==== RECORDED INFORMATION

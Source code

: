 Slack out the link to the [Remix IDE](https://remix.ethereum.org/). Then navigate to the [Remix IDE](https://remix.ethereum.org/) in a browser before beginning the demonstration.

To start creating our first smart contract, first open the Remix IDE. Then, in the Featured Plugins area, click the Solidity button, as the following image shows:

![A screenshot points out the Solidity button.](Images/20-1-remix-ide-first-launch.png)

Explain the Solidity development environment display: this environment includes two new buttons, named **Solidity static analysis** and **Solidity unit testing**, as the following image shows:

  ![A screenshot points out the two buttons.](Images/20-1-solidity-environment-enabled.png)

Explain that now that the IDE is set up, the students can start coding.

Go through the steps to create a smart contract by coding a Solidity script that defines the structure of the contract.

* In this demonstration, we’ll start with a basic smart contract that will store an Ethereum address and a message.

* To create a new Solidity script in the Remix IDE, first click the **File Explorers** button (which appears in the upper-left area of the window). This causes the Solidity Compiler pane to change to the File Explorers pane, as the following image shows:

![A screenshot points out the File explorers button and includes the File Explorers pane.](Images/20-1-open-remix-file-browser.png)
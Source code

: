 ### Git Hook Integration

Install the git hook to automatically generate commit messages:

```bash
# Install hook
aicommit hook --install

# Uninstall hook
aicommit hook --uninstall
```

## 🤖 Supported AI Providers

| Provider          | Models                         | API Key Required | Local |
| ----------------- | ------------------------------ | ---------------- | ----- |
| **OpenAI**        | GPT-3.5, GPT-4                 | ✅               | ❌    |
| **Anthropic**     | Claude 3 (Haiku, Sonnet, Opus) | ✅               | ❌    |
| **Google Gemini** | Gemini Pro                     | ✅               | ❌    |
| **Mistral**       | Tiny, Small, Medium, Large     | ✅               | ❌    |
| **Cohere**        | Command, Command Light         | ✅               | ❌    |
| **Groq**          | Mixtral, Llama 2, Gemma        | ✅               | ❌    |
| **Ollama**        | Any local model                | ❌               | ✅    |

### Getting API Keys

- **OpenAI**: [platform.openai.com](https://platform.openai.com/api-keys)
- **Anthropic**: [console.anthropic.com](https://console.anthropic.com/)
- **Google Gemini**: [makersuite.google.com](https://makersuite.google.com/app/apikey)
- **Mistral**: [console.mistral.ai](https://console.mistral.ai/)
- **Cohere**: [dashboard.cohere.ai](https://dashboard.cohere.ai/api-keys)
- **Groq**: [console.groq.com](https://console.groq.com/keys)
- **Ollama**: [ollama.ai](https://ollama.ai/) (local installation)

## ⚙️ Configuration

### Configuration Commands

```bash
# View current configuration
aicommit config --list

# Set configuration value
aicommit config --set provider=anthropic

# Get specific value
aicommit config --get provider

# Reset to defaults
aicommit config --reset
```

========

## TASK OBJECTIVE
Every entry shown above is to be written out exactly.

## SOLUTION BELOW
Source code

: Slack out the link to the [Remix IDE](https://remix.ethereum.org/). Then navigate to the [Remix IDE](https://remix.ethereum.org/) in a browser before beginning the demonstration.

To start creating our first smart contract, first open the Remix IDE. Then, in the Featured Plugins area, click the Solidity button, as the following image shows:

![A screenshot points out the Solidity button.](Images/20-1-remix-ide-first-launch.png)

Explain the Solidity development environment display: this environment includes two new buttons, named **Solidity static analysis** and **Solidity unit testing**, as the following image shows:

  ![A screenshot points out the two buttons.](Images/20-1-solidity-environment-enabled.png)

Explain that now that the IDE is set up, the students can start coding.

Go through the steps to create a smart contract by coding a Solidity script that defines the structure of the contract.

* In this demonstration, we’ll start with a basic smart contract that will store an Ethereum address and a message.

* To create a new Solidity script in the Remix IDE, first click the **File Explorers** button (which appears in the upper-left area of the window). This causes the Solidity Compiler pane to change to the File Explorers pane, as the following image shows:

![A screenshot points out the File explorers button and includes the File Explorers pane.](Images/20-1-open-remix-file-browser.png)
Source code

: ### Git Hook Integration

Install the git hook to automatically generate commit messages:

```bash
# Install hook
aicommit hook --install

# Uninstall hook
aicommit hook --uninstall
```

## 🤖 Supported AI Providers

| Provider          | Models                         | API Key Required | Local |
| ----------------- | ------------------------------ | ---------------- | ----- |
| **OpenAI**        | GPT-3.5, GPT-4                 | ✅               | ❌    |
| **Anthropic**     | Claude 3 (Haiku, Sonnet, Opus) | ✅               | ❌    |
| **Google Gemini** | Gemini Pro                     | ✅               | ❌    |
| **Mistral**       | Tiny, Small, Medium, Large     | ✅               | ❌    |
| **Cohere**        | Command, Command Light         | ✅               | ❌    |
| **Groq**          | Mixtral, Llama 2, Gemma        | ✅               | ❌    |
| **Ollama**        | Any local model                | ❌               | ✅    |

### Getting API Keys

- **OpenAI**: [platform.openai.com](https://platform.openai.com/api-keys)
- **Anthropic**: [console.anthropic.com](https://console.anthropic.com/)
- **Google Gemini**: [makersuite.google.com](https://makersuite.google.com/app/apikey)
- **Mistral**: [console.mistral.ai](https://console.mistral.ai/)
- **Cohere**: [dashboard.cohere.ai](https://dashboard.cohere.ai/api-keys)
- **Groq**: [console.groq.com](https://console.groq.com/keys)
- **Ollama**: [ollama.ai](https://ollama.ai/) (local installation)

## ⚙️ Configuration

### Configuration Commands

```bash
# View current configuration
aicommit config --list

# Set configuration value
aicommit config --set provider=anthropic

# Get specific value
aicommit config --get provider

# Reset to defaults
aicommit config --reset
```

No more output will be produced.